The government stated that 17.2 % of the 2017 budget is spent on education in Guyana, but hasn’t this always been so? Hasn’t a significant portion of the budget always been spent on the education sector? It is nothing new; there has always been expenditure on rehabilitating and constructing schools and living quarters for teachers, so I do not think that this was much of a point made by Minister of Education, Dr Rupert Roopnaraine to justify the imposition of VAT.
To say also that approximately 600 teachers would be graduating from the teacher’s college is also nothing new, since the Cyril Potter College has been producing teachers at this level for a number of years. I believe it did nothing to strike the hearts of those listening. Further, it should be taken into consideration that when 400 or 600 graduate from the training colleges, perhaps 2/3 abscond from their contracts and migrate to the islands and nations overseas, causing a shortage of teachers locally. Dr Roopnaraine had impressed me as a revolutionary person, a patriot and lover of this country, as well as one who would go to any length to protect the interest of his people. Without wanting to appear disrespectful, I wish to state that I was surprised at his typical political excuses and verbal meandering as if trying to pull wool over the eyes of the populace, mirroring the clichéd politician who has won power.
The Government of Guyana needs to consider that if all who are enrolled in private schools were to leave and enrol in public schools, what effect this would have on our education system.

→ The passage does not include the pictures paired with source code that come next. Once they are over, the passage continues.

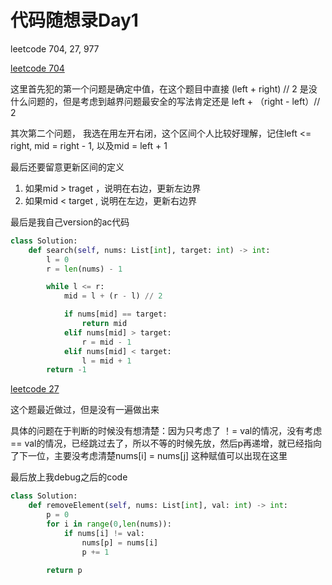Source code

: # 代码随想录Day1

leetcode 704, 27, 977

[leetcode 704](https://leetcode.com/problems/binary-search/description/)

这里首先犯的第一个问题是确定中值，在这个题目中直接 (left + right) // 2 是没什么问题的，但是考虑到越界问题最安全的写法肯定还是 left + （right - left）// 2

其次第二个问题， 我选在用左开右闭，这个区间个人比较好理解，记住left <= right, mid = right - 1, 以及mid = left + 1

最后还要留意更新区间的定义
1. 如果mid > traget ，说明在右边，更新左边界
2. 如果mid < target , 说明在左边，更新右边界

最后是我自己version的ac代码

```Python
class Solution:
    def search(self, nums: List[int], target: int) -> int:
        l = 0
        r = len(nums) - 1

        while l <= r:
            mid = l + (r - l) // 2

            if nums[mid] == target:
                return mid
            elif nums[mid] > target:
                r = mid - 1
            elif nums[mid] < target:
                l = mid + 1
        return -1

```

[leetcode 27](https://leetcode.com/problems/remove-element/)

这个题最近做过，但是没有一遍做出来

具体的问题在于判断的时候没有想清楚：因为只考虑了 ！= val的情况，没有考虑 == val的情况，已经跳过去了，所以不等的时候先放，然后p再递增，就已经指向了下一位，主要没考虑清楚nums[i] = nums[j] 这种赋值可以出现在这里

最后放上我debug之后的code

```Python
class Solution:
    def removeElement(self, nums: List[int], val: int) -> int:
        p = 0
        for i in range(0,len(nums)):
            if nums[i] != val:
                nums[p] = nums[i]
                p += 1
        
        return p

```
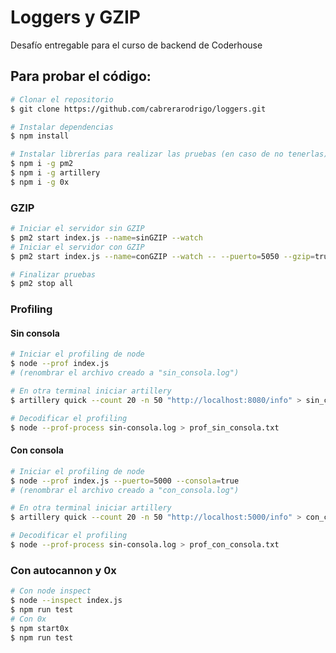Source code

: # Loggers y GZIP
Desafío entregable para el curso de backend de Coderhouse

## Para probar el código:

```bash
# Clonar el repositorio
$ git clone https://github.com/cabrerarodrigo/loggers.git

# Instalar dependencias
$ npm install

# Instalar librerías para realizar las pruebas (en caso de no tenerlas)
$ npm i -g pm2
$ npm i -g artillery
$ npm i -g 0x
```

### GZIP
```bash
# Iniciar el servidor sin GZIP
$ pm2 start index.js --name=sinGZIP --watch
# Iniciar el servidor con GZIP
$ pm2 start index.js --name=conGZIP --watch -- --puerto=5050 --gzip=true

# Finalizar pruebas
$ pm2 stop all
```

### Profiling

#### Sin consola
```bash
# Iniciar el profiling de node
$ node --prof index.js
# (renombrar el archivo creado a "sin_consola.log")

# En otra terminal iniciar artillery
$ artillery quick --count 20 -n 50 "http://localhost:8080/info" > sin_consola.txt

# Decodificar el profiling
$ node --prof-process sin-consola.log > prof_sin_consola.txt
```
#### Con consola
```bash
# Iniciar el profiling de node
$ node --prof index.js --puerto=5000 --consola=true
# (renombrar el archivo creado a "con_consola.log")

# En otra terminal iniciar artillery
$ artillery quick --count 20 -n 50 "http://localhost:5000/info" > con_consola.txt

# Decodificar el profiling
$ node --prof-process sin-consola.log > prof_con_consola.txt
```

### Con autocannon y 0x
```bash
# Con node inspect
$ node --inspect index.js
$ npm run test
# Con 0x
$ npm start0x
$ npm run test
```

This would cause the system to become inundated with students which would add pressure in terms of the teacher shortage that currently exists. Instead of making it difficult for the parents to pay the increase in fees, the government should consider the added expenditure it would face if there were no private schools. How much does it cost the treasury to fund each student in the public school system? Let us assume it is $100,000 per year for each student, why isn’t this money being given as a tax break to those who are funding their own education? This would allow private education to remain affordable so that people can enjoy the ‘Good Life’ that was promised by this government.
I believe that now more than ever we need to encourage all our peoples to pursue higher education, so that we are prepared for the job opportunities that are anticipated as a consequence of our significant oil find. We must not give with the left hand and kick with the right foot. Just to note it is interesting to see how the parking meter protest and the VAT protest has brought all political personalities, supporters of the various political parties together for the common good although still keeping their individual political loyalties.

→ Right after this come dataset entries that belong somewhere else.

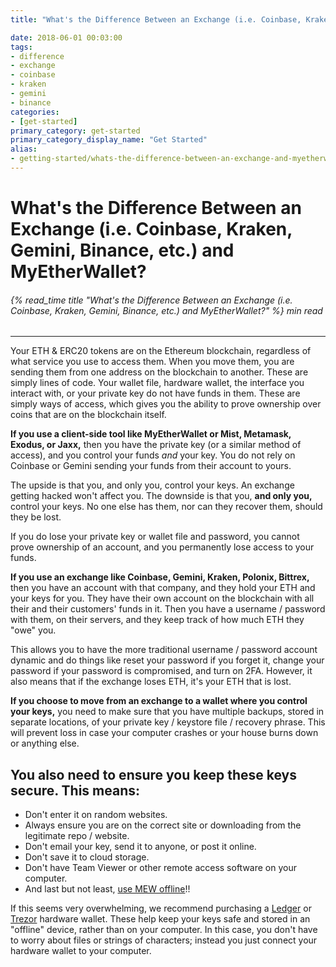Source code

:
 ```yaml
---
title: "What's the Difference Between an Exchange (i.e. Coinbase, Kraken, Gemini, Binance, etc.) and MyEtherWallet?"

date: 2018-06-01 00:03:00
tags:
- difference
- exchange
- coinbase
- kraken
- gemini
- binance
categories:
- [get-started]
primary_category: get-started
primary_category_display_name: "Get Started"
alias:
- getting-started/whats-the-difference-between-an-exchange-and-myetherwallet.html
---
```


# __What's the Difference Between an Exchange (i.e. Coinbase, Kraken, Gemini, Binance, etc.) and MyEtherWallet?__
###### {% read_time title "What's the Difference Between an Exchange (i.e. Coinbase, Kraken, Gemini, Binance, etc.) and MyEtherWallet?" %} min read
***

Your ETH & ERC20 tokens are on the Ethereum blockchain, regardless of what service you use to access them. When you move them, you are sending them from one address on the blockchain to another. These are simply lines of code. Your wallet file, hardware wallet, the interface you interact with, or your private key  do not have funds in them. These are simply ways of access, which gives you the ability to prove ownership over coins that are on the blockchain itself.

**If you use a client-side tool like MyEtherWallet or Mist, Metamask, Exodus, or Jaxx,** then you have the private key (or a similar method of access), and you control your funds *and* your key. You do not rely on Coinbase or Gemini sending your funds from their account to yours.

The upside is that you, and only you, control your keys. An exchange getting hacked won't affect you. The downside is that you, **and only you,** control your keys. No one else has them, nor can they recover them, should they be lost.

If you do lose your private key or wallet file and password, you cannot prove ownership of an account, and you permanently lose access to your funds.

**If you use an exchange like Coinbase, Gemini, Kraken, Polonix, Bittrex,** then you have an account with that company, and they hold your ETH and your keys for you. They have their own account on the blockchain with all their and their customers' funds in it. Then you have a username / password with them, on their servers, and they keep track of how much ETH they "owe" you.

This allows you to have the more traditional username / password account dynamic and do things like reset your password if you forget it, change your password if your password is compromised, and turn on 2FA. However, it also means that if the exchange loses ETH, it's your ETH that is lost.

**If you choose to move from an exchange to a wallet where you control your keys,** you need to make sure that you have multiple backups, stored in separate locations, of your private key / keystore file / recovery phrase. This will prevent loss in case your computer crashes or your house burns down or anything else.

## __You also need to ensure you keep these keys secure. This means:__

* Don't enter it on random websites.
* Always ensure you are on the correct site or downloading from the legitimate repo / website.
* Don't email your key, send it to anyone, or post it online.
* Don't save it to cloud storage.
* Don't have Team Viewer or other remote access software on your computer.
* And last but not least, [use MEW offline][mewoffline]!!

If this seems very overwhelming, we recommend purchasing a [Ledger][ledger] or [Trezor][trezor] hardware wallet. These help keep your keys safe and stored in an "offline" device, rather than on your computer. In this case, you don't have to worry about files or strings of characters; instead you just connect your hardware wallet to your computer.


[ledger]: https://www.ledger.com/?r=fa4b
[trezor]: https://shop.trezor.io/?a=myetherwallet.com
[mewoffline]: /@@@@@@/offline/using-mew-offline/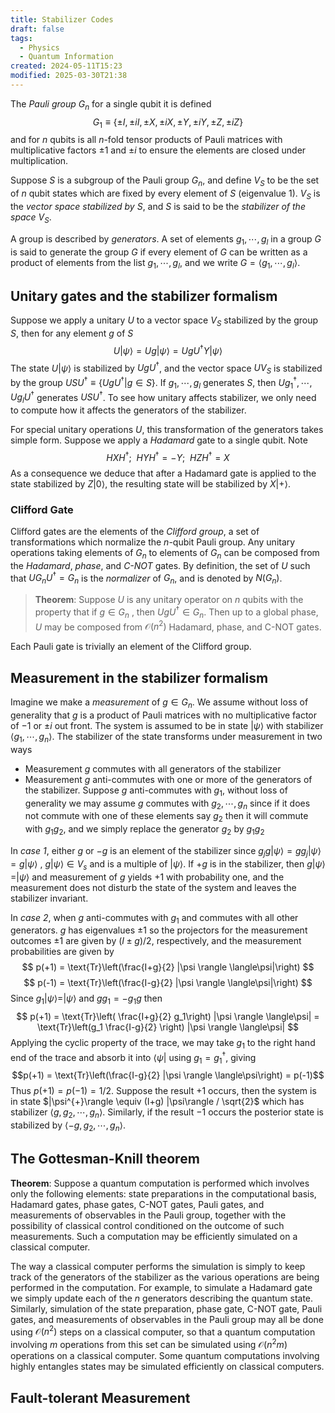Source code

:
 ```yaml
---
title: Stabilizer Codes
draft: false
tags:
  - Physics
  - Quantum Information
created: 2024-05-11T15:23
modified: 2025-03-30T21:38
---
```


The _Pauli group_ $G_n$ for a single qubit it is defined $$G_1 \equiv\{\pm I, \pm i I, \pm X, \pm i X, \pm Y, \pm i Y, \pm Z, \pm i Z \}$$and for $n$ qubits is all $n$-fold tensor products of Pauli matrices with multiplicative factors $\pm 1$ and $\pm i$ to ensure the elements are closed under multiplication. 

Suppose $S$ is a subgroup of the Pauli group $G_n$, and define $V_S$ to be the set of $n$ qubit states which are fixed by every element of $S$ (eigenvalue 1). $V_S$ is the _vector space stabilized by_ $S$, and $S$ is said to be the _stabilizer of the space_ $V_S$.

A group is described by _generators_. A set of elements $g_1, \cdots, g_l$ in a group $G$ is said to generate the group $G$ if every element of $G$ can be written as a product of elements from the list $g_1, \cdots, g_l$, and we write $G=\langle g_1, \cdots, g_l \rangle$. 

## Unitary gates and the stabilizer formalism

Suppose we apply a unitary $U$ to a vector space $V_S$ stabilized by the group $S$, then for any element $g$ of $S$ $$U|\psi\rangle= Ug|\psi\rangle = UgU^{\dagger}Y|\psi\rangle $$ The state $U|\psi\rangle$ is stabilized by $UgU^{\dagger}$, and the vector space $UV_S$ is stabilized by the group $USU^{\dagger}\equiv \{UgU^{\dagger}|g\in S \}$. If $g_1, \cdots, g_l$ generates $S$, then $Ug_1 ^{\dagger}, \cdots, Ug_l U^{\dagger}$ generates $USU^{\dagger}$. To see how unitary affects stabilizer, we only need to compute how it affects the generators of the stabilizer. 

For special unitary operations $U$, this transformation of the generators takes simple form. Suppose we apply a _Hadamard_ gate to a single qubit. Note $$HXH^{\dagger};\ \ HYH^{\dagger} = -Y; \ \ HZH^{\dagger}=X $$ As a consequence we deduce that after a Hadamard gate is applied to the state stabilized by $Z|0\rangle$, the resulting state will be stabilized by $X|+\rangle$. 

### Clifford Gate
Clifford gates are the elements of the _Clifford group_, a set of transformations which normalize the $n$-qubit Pauli group. Any unitary operations taking elements of $G_n$ to elements of $G_n$ can be composed from the _Hadamard_, _phase_, and _C-NOT_ gates. By definition, the set of $U$ such that $UG_n U^{\dagger} = G_n$ is the _normalizer_ of $G_n$, and is denoted by $N(G_n)$. 

>__Theorem__: Suppose $U$ is any unitary operator on $n$ qubits with the property that if $g\in G_n$ , then $UgU^{\dagger}\in G_n$. Then up to a global phase, $U$ may be composed from $\mathcal{O}(n^2)$ Hadamard, phase, and C-NOT gates. 

Each Pauli gate is trivially an element of the Clifford group. 

## Measurement in the stabilizer formalism

Imagine we make a _measurement_ of $g\in G_n$. We assume without loss of generality that $g$ is a product of Pauli matrices with no multiplicative factor of $-1$ or $\pm i$ out front. The system is assumed to be in state $|\psi\rangle$ with stabilizer $\langle g_1, \cdots, g_n \rangle$. The stabilizer of the state transforms under measurement in two ways 
- Measurement $g$ commutes with all generators of the stabilizer
- Measurement $g$ anti-commutes with one or more of the generators of the stabilizer. Suppose $g$ anti-commutes with $g_1$, without loss of generality we may assume $g$ commutes with $g_2, \cdots, g_n$ since if it does not commute with one of these elements say $g_2$ then it will commute with $g_1g_2$, and we simply replace the generator $g_2$ by $g_1g_2$

In _case 1_, either $g$ or $-g$ is an element of the stabilizer since $g_j g |\psi \rangle = gg_j |\psi \rangle = g|\psi\rangle$ , $g|\psi\rangle \in V_s$ and is a multiple of $|\psi\rangle$. If $+g$ is in the stabilizer, then $g|\psi\rangle = |\psi\rangle$ and measurement of $g$ yields $+1$ with probability one, and the measurement does not disturb the state of the system and leaves the stabilizer invariant.

In _case 2_, when $g$ anti-commutes with $g_1$ and commutes with all other generators. $g$ has eigenvalues $\pm 1$ so the projectors for the measurement outcomes $\pm 1$ are given by $(I\pm g)/2$, respectively, and the measurement probabilities are given by 
$$ 
p(+1) = \text{Tr}\left(\frac{I+g}{2} |\psi \rangle \langle\psi|\right)
$$
$$
p(-1) = \text{Tr}\left(\frac{I-g}{2} |\psi \rangle \langle\psi|\right)
$$ 
Since $g_1 |\psi\rangle = |\psi\rangle$ and $gg_1 = - g_1 g$ then 
$$
p(+1) = \text{Tr}\left( \frac{I+g}{2} g_1\right) |\psi \rangle \langle\psi|  = \text{Tr}\left(g_1 \frac{I-g}{2} \right) |\psi \rangle \langle\psi| 
$$ 
Applying the cyclic property of the trace, we may take $g_1$ to the right hand end of the trace and absorb it into $\langle \psi |$ using $g_1 = g_1^{\dagger}$, giving $$p(+1) = \text{Tr}\left(\frac{I-g}{2} |\psi \rangle \langle\psi\right) = p(-1)$$ Thus $p(+1) = p(-1) = 1/2$. Suppose the result $+1$ occurs, then the system is in state $|\psi^{+}\rangle \equiv (I+g) |\psi\rangle / \sqrt{2}$ which has stabilizer $\langle g, g_2, \cdots, g_n \rangle$. Similarly, if the result $-1$ occurs the posterior state is stabilized by $\langle -g, g_2, \cdots, g_n\rangle$. 

## The Gottesman-Knill theorem

__Theorem__: Suppose a quantum computation is performed which involves only the following elements: state preparations in the computational basis, Hadamard gates, phase gates, C-NOT gates, Pauli gates, and measurements of observables in the Pauli group, together with the possibility of classical control conditioned on the outcome of such measurements. Such a computation may be efficiently simulated on a classical computer. 

The way a classical computer performs the simulation is simply to keep track of the generators of the stabilizer as the various operations are being performed in the computation. For example, to simulate a Hadamard gate we simply update each of the $n$ generators describing the quantum state. Similarly, simulation of the state preparation, phase gate, C-NOT gate, Pauli gates, and measurements of observables in the Pauli group may all be done using $\mathcal{O}(n^2)$ steps on a classical computer, so that a quantum computation involving $m$ operations from this set can be simulated using $\mathcal{O}(n^2m)$ operations on a classical computer. Some quantum computations involving highly entangles states may be simulated efficiently on classical computers. 

## Fault-tolerant Measurement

I advise the government to go after the non-compliant private education institutions through the Guyana Revenue Authority instead of destroying the dreams and future of our nation’s youth through the unnecessary taxation of their education and its materials. The government has made a significant error in implementing VAT on private education.
My advice to the government is to repeal this VAT. As usual, as I am a person of law and principle, I would advise my Guyanese brothers and sisters to remain disciplined and respectful to authority despite being in disagreement.